## Task instructions
From the entries below, gather each line containing the word "master".

## Data
'''

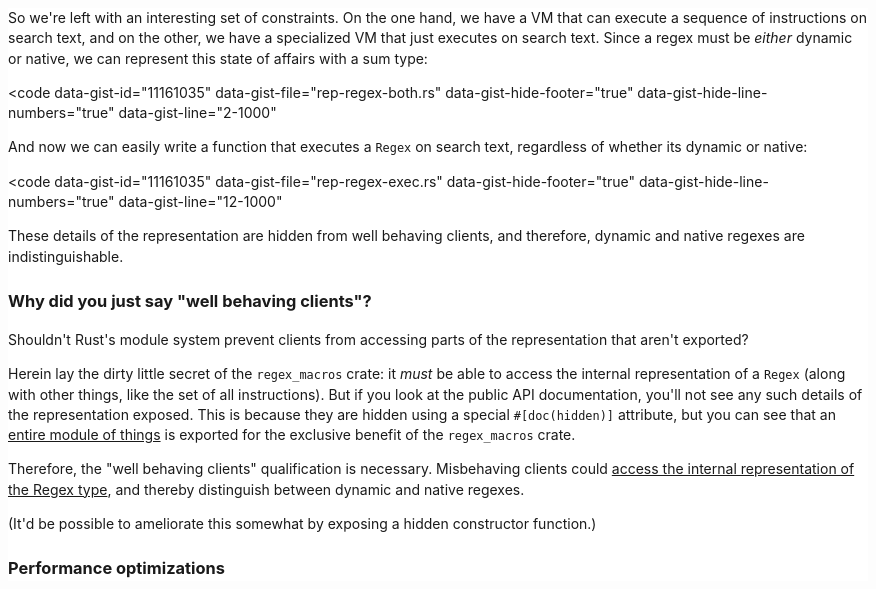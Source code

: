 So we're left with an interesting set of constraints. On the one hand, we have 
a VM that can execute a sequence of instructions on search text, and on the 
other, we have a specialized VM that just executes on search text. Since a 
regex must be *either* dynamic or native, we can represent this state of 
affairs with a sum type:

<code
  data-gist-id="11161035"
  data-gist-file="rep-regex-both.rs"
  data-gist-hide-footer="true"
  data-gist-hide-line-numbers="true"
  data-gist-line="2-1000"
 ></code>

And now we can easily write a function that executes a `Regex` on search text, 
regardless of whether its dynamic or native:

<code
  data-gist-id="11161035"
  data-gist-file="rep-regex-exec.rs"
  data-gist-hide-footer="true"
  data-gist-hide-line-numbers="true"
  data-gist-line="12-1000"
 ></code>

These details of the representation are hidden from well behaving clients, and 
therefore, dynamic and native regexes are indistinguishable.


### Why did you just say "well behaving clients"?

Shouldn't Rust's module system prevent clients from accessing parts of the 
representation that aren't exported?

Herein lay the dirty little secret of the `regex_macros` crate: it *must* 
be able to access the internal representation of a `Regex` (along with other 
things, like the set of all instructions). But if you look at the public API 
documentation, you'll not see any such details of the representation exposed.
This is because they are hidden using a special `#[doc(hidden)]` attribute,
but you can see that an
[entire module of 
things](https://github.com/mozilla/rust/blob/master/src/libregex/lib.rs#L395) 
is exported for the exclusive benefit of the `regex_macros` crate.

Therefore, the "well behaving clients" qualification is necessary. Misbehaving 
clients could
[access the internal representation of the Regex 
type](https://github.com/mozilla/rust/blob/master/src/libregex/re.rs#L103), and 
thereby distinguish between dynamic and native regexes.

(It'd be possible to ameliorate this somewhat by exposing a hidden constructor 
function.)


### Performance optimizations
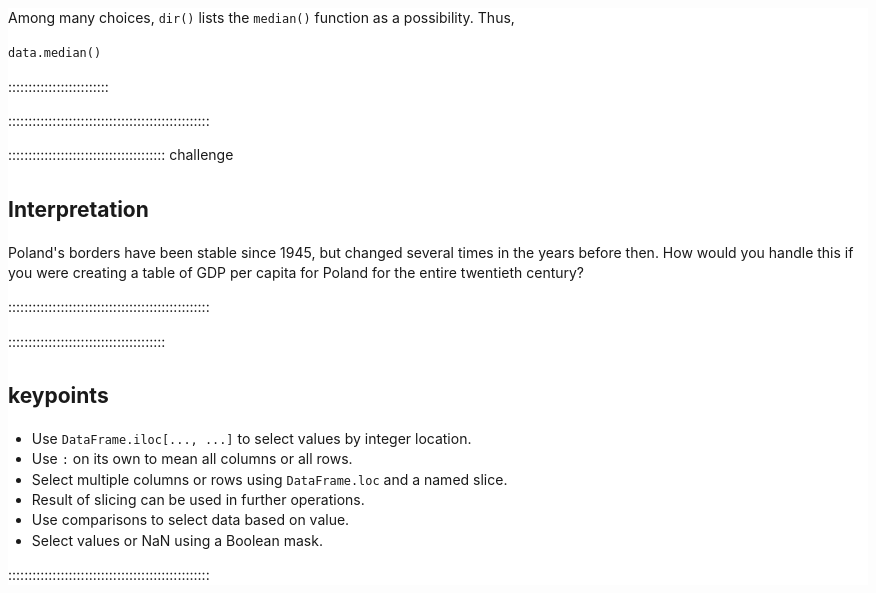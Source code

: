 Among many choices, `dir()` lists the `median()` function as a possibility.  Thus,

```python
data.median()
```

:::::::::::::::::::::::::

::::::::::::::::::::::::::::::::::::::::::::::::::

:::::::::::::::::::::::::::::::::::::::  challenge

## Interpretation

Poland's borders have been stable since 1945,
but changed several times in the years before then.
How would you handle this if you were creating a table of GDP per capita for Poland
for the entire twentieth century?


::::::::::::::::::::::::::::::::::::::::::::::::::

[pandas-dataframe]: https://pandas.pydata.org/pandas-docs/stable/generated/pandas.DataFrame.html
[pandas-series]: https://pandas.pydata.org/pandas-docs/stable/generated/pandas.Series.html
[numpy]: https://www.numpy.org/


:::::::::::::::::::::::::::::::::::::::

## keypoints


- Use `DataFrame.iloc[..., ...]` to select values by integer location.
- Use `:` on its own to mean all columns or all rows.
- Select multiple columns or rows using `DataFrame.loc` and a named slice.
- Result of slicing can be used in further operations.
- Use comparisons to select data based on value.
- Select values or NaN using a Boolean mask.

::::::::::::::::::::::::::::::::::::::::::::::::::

'''

## Your response
things](https://github.com/mozilla/rust/blob/master/src/libregex/lib.rs#L395) 
type](https://github.com/mozilla/rust/blob/master/src/libregex/re.rs#L103), and 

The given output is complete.